Dallas Cowboys

No deal yet for vet QB Austin Davis; No IR decision yet on Tony Romo

The Cowboys visited with former Cleveland Browns quarterback Austin Davis (7) Wednesday in hopes of signing him as insurance for Thursday’s preseason game against the Houston Texans and maybe longer.
The Cowboys visited with former Cleveland Browns quarterback Austin Davis (7) Wednesday in hopes of signing him as insurance for Thursday’s preseason game against the Houston Texans and maybe longer. AP

ARLINGTON Rookie sensation Dak Prescott is set be the Dallas Cowboys starting quarterback for the Sept. 11 season opener against the New York Giants and most likely the first six games of the season, at least.

Still, the team has some decisions to make at quarterback regarding a possible backup for Prescott and the status of injured star Tony Romo, who is out six to 10 weeks weeks with a fractured bone in his back.

The Cowboys visited with former Cleveland Browns quarterback Austin Davis on Wednesday in hopes of signing him as insurance for Thursday’s preseason game against the Houston Texans and maybe longer.

Prescott will not play against the Texans. Jameill Showers will start and is expected to play the entire game.

But the Cowboys have no other quarterbacks on the roster and want to sign Davis in case something happens to Showers.

Davis wants assurances he will be with the team longer than a couple of days.

The Cowboys are looking at Davis as a possible veteran backup for Prescott until Romo returns, but are also reserving the right to switch him out for an upgrade following final cuts on Saturday.

So there is no deal as of yet.

“That’s just a work in progress, I don’t want to speculate on where that is going to end up,” vice president Stephen Jones said. “Obviously, he’s done some good things in this league and competed against us in a very competitive way. He’s obviously someone of interest to us right now.”

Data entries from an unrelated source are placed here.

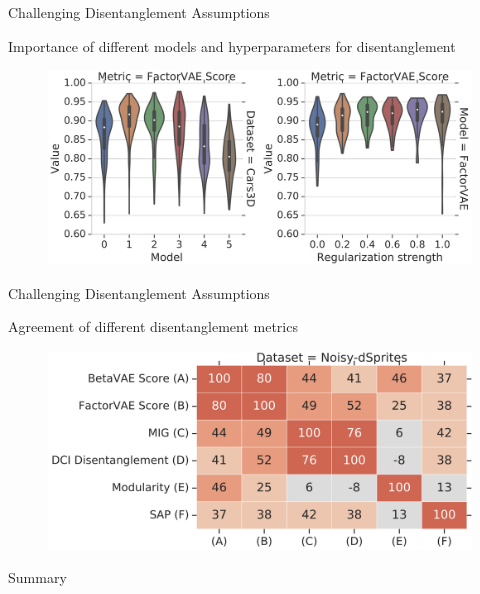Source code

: \begin{frame}{Challenging Disentanglement Assumptions}
	\begin{block}{Importance of different models and hyperparameters for disentanglement}
		\begin{figure}
			\centering
			\includegraphics[width=\linewidth]{figs/challenge_dis_2}
		\end{figure}
	\end{block}

\end{frame}
\begin{frame}{Challenging Disentanglement Assumptions}
	\begin{block}{Agreement of different disentanglement metrics}
		\begin{figure}
			\centering
			\includegraphics[width=0.9\linewidth]{figs/challenge_dis_3}
		\end{figure}
		\vspace{0.5cm}
	\end{block}

\end{frame}
\begin{frame}{Summary}
\end{frame}
 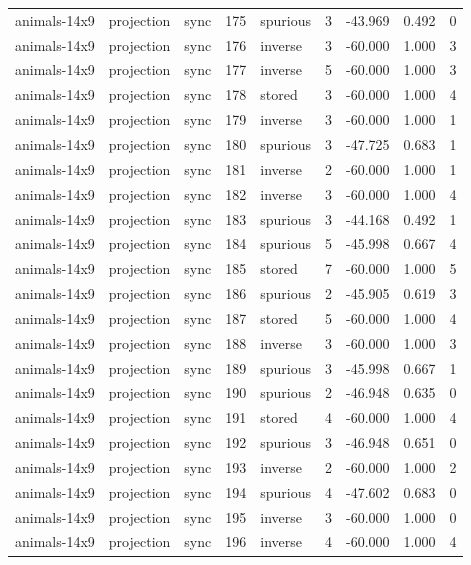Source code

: \begin{tabular}{lllrlrrrr}
animals-14x9 & projection & sync & 175 & spurious & 3 & -43.969 & 0.492 & 0 \\
animals-14x9 & projection & sync & 176 & inverse & 3 & -60.000 & 1.000 & 3 \\
animals-14x9 & projection & sync & 177 & inverse & 5 & -60.000 & 1.000 & 3 \\
animals-14x9 & projection & sync & 178 & stored & 3 & -60.000 & 1.000 & 4 \\
animals-14x9 & projection & sync & 179 & inverse & 3 & -60.000 & 1.000 & 1 \\
animals-14x9 & projection & sync & 180 & spurious & 3 & -47.725 & 0.683 & 1 \\
animals-14x9 & projection & sync & 181 & inverse & 2 & -60.000 & 1.000 & 1 \\
animals-14x9 & projection & sync & 182 & inverse & 3 & -60.000 & 1.000 & 4 \\
animals-14x9 & projection & sync & 183 & spurious & 3 & -44.168 & 0.492 & 1 \\
animals-14x9 & projection & sync & 184 & spurious & 5 & -45.998 & 0.667 & 4 \\
animals-14x9 & projection & sync & 185 & stored & 7 & -60.000 & 1.000 & 5 \\
animals-14x9 & projection & sync & 186 & spurious & 2 & -45.905 & 0.619 & 3 \\
animals-14x9 & projection & sync & 187 & stored & 5 & -60.000 & 1.000 & 4 \\
animals-14x9 & projection & sync & 188 & inverse & 3 & -60.000 & 1.000 & 3 \\
animals-14x9 & projection & sync & 189 & spurious & 3 & -45.998 & 0.667 & 1 \\
animals-14x9 & projection & sync & 190 & spurious & 2 & -46.948 & 0.635 & 0 \\
animals-14x9 & projection & sync & 191 & stored & 4 & -60.000 & 1.000 & 4 \\
animals-14x9 & projection & sync & 192 & spurious & 3 & -46.948 & 0.651 & 0 \\
animals-14x9 & projection & sync & 193 & inverse & 2 & -60.000 & 1.000 & 2 \\
animals-14x9 & projection & sync & 194 & spurious & 4 & -47.602 & 0.683 & 0 \\
animals-14x9 & projection & sync & 195 & inverse & 3 & -60.000 & 1.000 & 0 \\
animals-14x9 & projection & sync & 196 & inverse & 4 & -60.000 & 1.000 & 4 \\

\end{tabular}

Romo will be on the 53-man roster when it is completed on Saturday, but the Cowboys could also move him to injured reserve/designated for return, sidelining him for the first eight weeks of the season while freeing up a roster spot.

The situation with Romo is delicate because if there is a chance he could return sooner then the Cowboys want to be able to exercise that option.

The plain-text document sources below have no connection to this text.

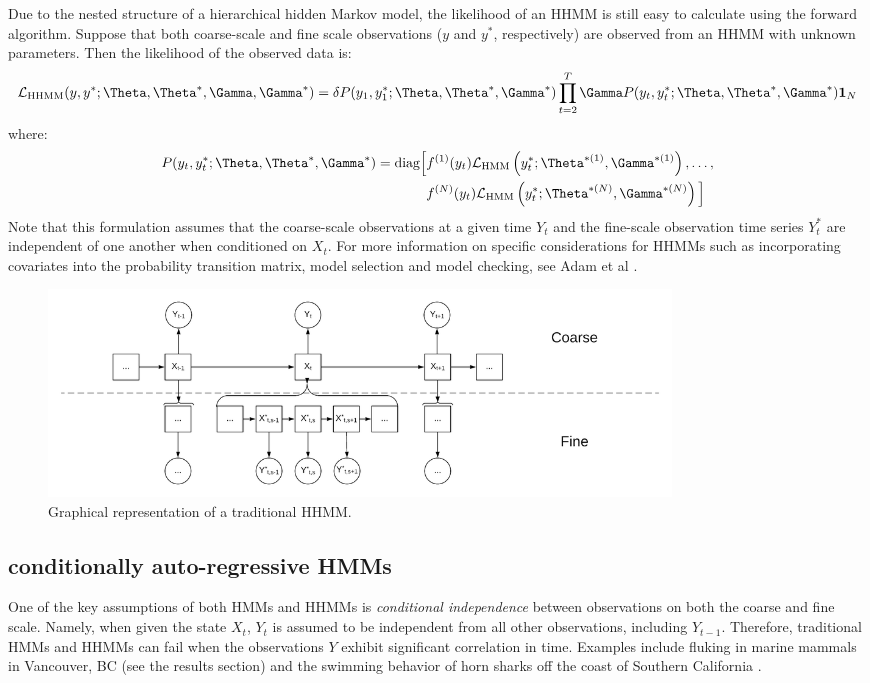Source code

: Due to the nested structure of a hierarchical hidden Markov model, the likelihood of an HHMM is still easy to calculate using the forward algorithm. Suppose that both coarse-scale and fine scale observations ($y$ and $y^*$, respectively) are observed from an HHMM with unknown parameters. Then the likelihood of the observed data is:
%
$$\calL_{\text{HHMM}}(y,y^*;\Theta,\Theta^*,\Gamma,\Gamma^*) = \delta P(y_1,y_1^*;\Theta,\Theta^*,\Gamma^*) \prod_{t=2}^T \Gamma P(y_t,y_t^*;\Theta,\Theta^*,\Gamma^*) \mathbf{1}_N$$
%
where:
%
\begin{align*}
	P(y_t,y_t^*;\Theta,\Theta^*,\Gamma^*) = \text{diag}\Big[&f^{(1)}(y_t)\calL_{\text{HMM}}\left(y_t^*;\Theta^{*(1)},\Gamma^{*(1)}\right),\ldots, \\
	&f^{(N)}(y_t)\calL_{\text{HMM}}\left(y_t^*;\Theta^{*(N)},\Gamma^{*(N)}\right) \Big]
\end{align*}
%
Note that this formulation assumes that the coarse-scale observations at a given time $Y_t$ and the fine-scale observation time series $Y_t^*$ are independent of one another when conditioned on $X_t$. For more information on specific considerations for HHMMs such as incorporating covariates into the probability transition matrix, model selection and model checking, see Adam et al \cite{Adam:2019}.

\begin{figure}[h!]
	\centering
	\includegraphics[width=6.5in]{../Plots/HHMM.png}
	\caption{Graphical representation of a traditional HHMM.}
	\label{fig:HHMM}
\end{figure}


\subsection{conditionally auto-regressive HMMs}

One of the key assumptions of both HMMs and HHMMs is \textit{conditional independence} between observations on both the coarse and fine scale. Namely, when given the state $X_t$, $Y_t$ is assumed to be independent from all other observations, including $Y_{t-1}$. Therefore, traditional HMMs and HHMMs can fail when the observations $Y$ exhibit significant correlation in time. Examples include fluking in marine mammals in Vancouver, BC (see the results section) and the swimming behavior of horn sharks off the coast of Southern California \cite{Adam:2019}.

“We’ve got to have him through the 53 cut before we could put him on designated-to-return – if we wanted to consider that,” Jones said. “But it may be that we just keep him on the roster. We’ll just see.”

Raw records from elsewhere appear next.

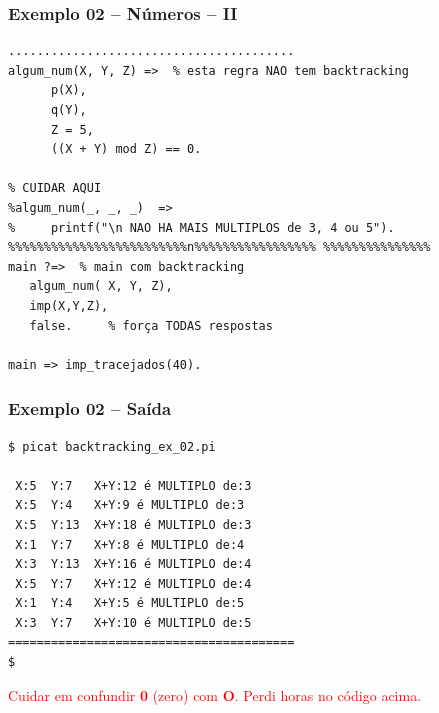 \begin{frame}[fragile]
\frametitle{Exemplo 02 -- Números -- II}

\begin{scriptsize}
\begin{verbatim}
........................................
algum_num(X, Y, Z) =>  % esta regra NAO tem backtracking
      p(X),
      q(Y),
      Z = 5,
      ((X + Y) mod Z) == 0.

% CUIDAR AQUI
%algum_num(_, _, _)  =>     
%     printf("\n NAO HA MAIS MULTIPLOS de 3, 4 ou 5").    
%%%%%%%%%%%%%%%%%%%%%%%%%n%%%%%%%%%%%%%%%%% %%%%%%%%%%%%%%%
main ?=>  % main com backtracking
   algum_num( X, Y, Z),
   imp(X,Y,Z),
   false.     % força TODAS respostas 
   
main => imp_tracejados(40).   
 \end{verbatim} 
 
 \end{scriptsize}
\end{frame}

\begin{frame}[fragile]
\frametitle{Exemplo 02 -- Saída}

\begin{scriptsize}
\begin{verbatim}
$ picat backtracking_ex_02.pi 

 X:5  Y:7 	X+Y:12 é MULTIPLO de:3
 X:5  Y:4 	X+Y:9 é MULTIPLO de:3
 X:5  Y:13 	X+Y:18 é MULTIPLO de:3
 X:1  Y:7 	X+Y:8 é MULTIPLO de:4
 X:3  Y:13 	X+Y:16 é MULTIPLO de:4
 X:5  Y:7 	X+Y:12 é MULTIPLO de:4
 X:1  Y:4 	X+Y:5 é MULTIPLO de:5
 X:3  Y:7 	X+Y:10 é MULTIPLO de:5
========================================
$ 
\end{verbatim} 
  \end{scriptsize}   
  
\textcolor{red}{Cuidar em confundir \textbf{0} (zero) com \textbf{O}. Perdi horas no código acima.}  
\end{frame}








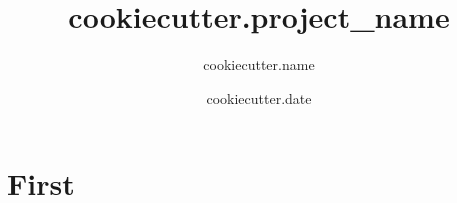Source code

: \documentclass[12pt]{article}
\begin{document}
\title{ {{ cookiecutter.project_name }} }
\author{
  {{ cookiecutter.name }}
}
\date{ {{ cookiecutter.date }} }
\maketitle

\section{First}
\end{document}
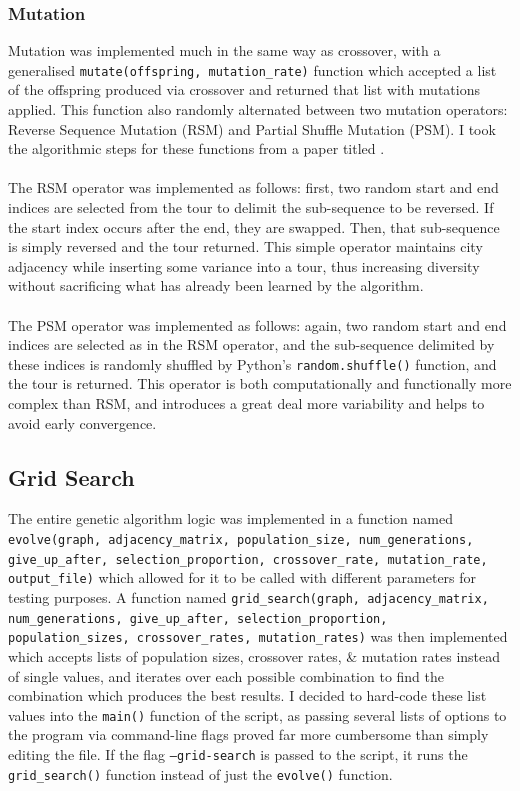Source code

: \documentclass[a4paper]{article}
\begin{document}
\subsubsection{Mutation}
Mutation was implemented much in the same way as crossover, with a generalised \texttt{mutate(offspring, mutation_rate)} function which accepted a list of the offspring produced via crossover and returned that list with mutations applied.
This function also randomly alternated between two mutation operators: Reverse Sequence Mutation (RSM) and Partial Shuffle Mutation (PSM).
I took the algorithmic steps for these functions from a paper titled .\supercite{adboun}
\\\\
The RSM operator was implemented as follows:
first, two random start and end indices are selected from the tour to delimit the sub-sequence to be reversed.
If the start index occurs after the end, they are swapped.
Then, that sub-sequence is simply reversed and the tour returned.
This simple operator maintains city adjacency while inserting some variance into a tour, thus increasing diversity without sacrificing what has already been learned by the algorithm.
\\\\
The PSM operator was implemented as follows:
again, two random start and end indices are selected as in the RSM operator, and the sub-sequence delimited by these indices is randomly shuffled by Python's \texttt{random.shuffle()} function, and the tour is returned.
This operator is both computationally and functionally more complex than RSM, and introduces a great deal more variability and helps to avoid early convergence.

\subsection{Grid Search}
The entire genetic algorithm logic was implemented in a function named \texttt{evolve(graph, adjacency\_matrix, population\_size, num\_generations, give\_up\_after, selection\_proportion, crossover\_rate, mutation\_rate, output\_file)}
which allowed for it to be called with different parameters for testing purposes.
A function named \texttt{grid\_search(graph, adjacency\_matrix, num\_generations, give\_up\_after, selection\_proportion, population\_sizes, crossover\_rates, mutation\_rates)} was then implemented which accepts lists of population sizes, crossover rates, \& mutation rates instead of single values, and iterates over each possible combination to find the combination which produces the best results.
I decided to hard-code these list values into the \texttt{main()} function of the script, as passing several lists of options to the program via command-line flags proved far more cumbersome than simply editing the file.
If the flag \texttt{--grid-search} is passed to the script, it runs the \texttt{grid\_search()} function instead of just the \texttt{evolve()} function.
\end{document}
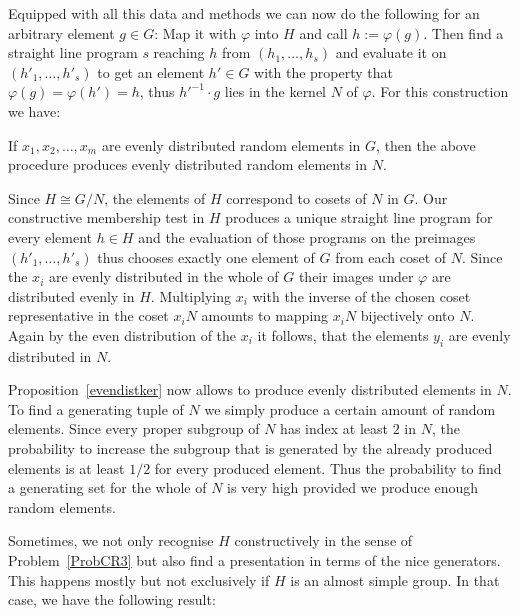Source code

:Equipped with all this data and methods we can now do the following
for an arbitrary element $g \in G$: Map it with $\varphi$ into $H$
and call $h := \varphi(g)$. Then find a straight line program $s$ reaching
$h$ from $(h_1, \ldots, h_s)$ and evaluate it on $(h'_1, \ldots, h'_s)$
to get an element $h' \in G$ with the property that
$\varphi(g)=\varphi(h') = h$, thus $h'^{-1}\cdot g$ lies in the kernel $N$
of $\varphi$. For this construction we have:

\begin{Prop}
\label{evendistker}
If $x_1, x_2, \ldots, x_m$ are evenly distributed random elements in $G$,
then the above procedure produces evenly distributed random elements in
$N$.
\end{Prop}
\proofbeg
Since $H \cong G/N$, the elements of $H$ correspond to cosets of $N$ in
$G$. Our constructive membership test in $H$ produces a unique straight
line program for every element $h \in H$ and the evaluation of those
programs on the preimages $(h'_1, \ldots, h'_s)$ thus chooses exactly one
element of $G$ from each coset of $N$. Since the $x_i$ are evenly
distributed in the whole of $G$ their images under $\varphi$ are
distributed evenly in $H$. Multiplying $x_i$ with the inverse of the
chosen coset representative in the coset $x_iN$ amounts to mapping
$x_i N$ bijectively onto $N$. Again by the even distribution of the $x_i$
it follows, that the elements $y_i$ are evenly distributed in $N$.
\proofend

\smallskip
Proposition~\ref{evendistker} now allows to produce evenly distributed
elements in $N$. To find a generating tuple of $N$ we simply produce
a certain amount of random elements. Since every proper subgroup of $N$ 
has index at least $2$ in $N$, the probability to increase the
subgroup that is generated by the already produced elements is at least 
$1/2$ for every produced element. Thus the probability to find a generating
set for the whole of $N$ is very high provided we produce enough random
elements.

\medskip
Sometimes, we not only recognise $H$ constructively in the sense of
Problem~\ref{ProbCR3} but also find a presentation in terms of the 
nice generators. This happens mostly but not exclusively if $H$ is an 
almost simple group. In that case, we have the following result:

Romo suffered a compression fracture to his L1 vertebrae. His time frame for a return is wide ranging.

Because there was no ligament damage, Romo could start rehabbing as soon as three weeks, per a source. Then it’s a matter of the bone healing and how much pain he can withstand. He has played with fractured bones in his back before.

If he goes on injured reserve/designated to return, he would be sidelined for the first seven games of the season. The Cowboys have a bye Week 7. The earliest he could return would be against the Cleveland Browns on Nov. 6.

“We’re getting our hands around it, and of course we’ll be needing to make that decision – obviously sometime later in the weekend,” Jones said.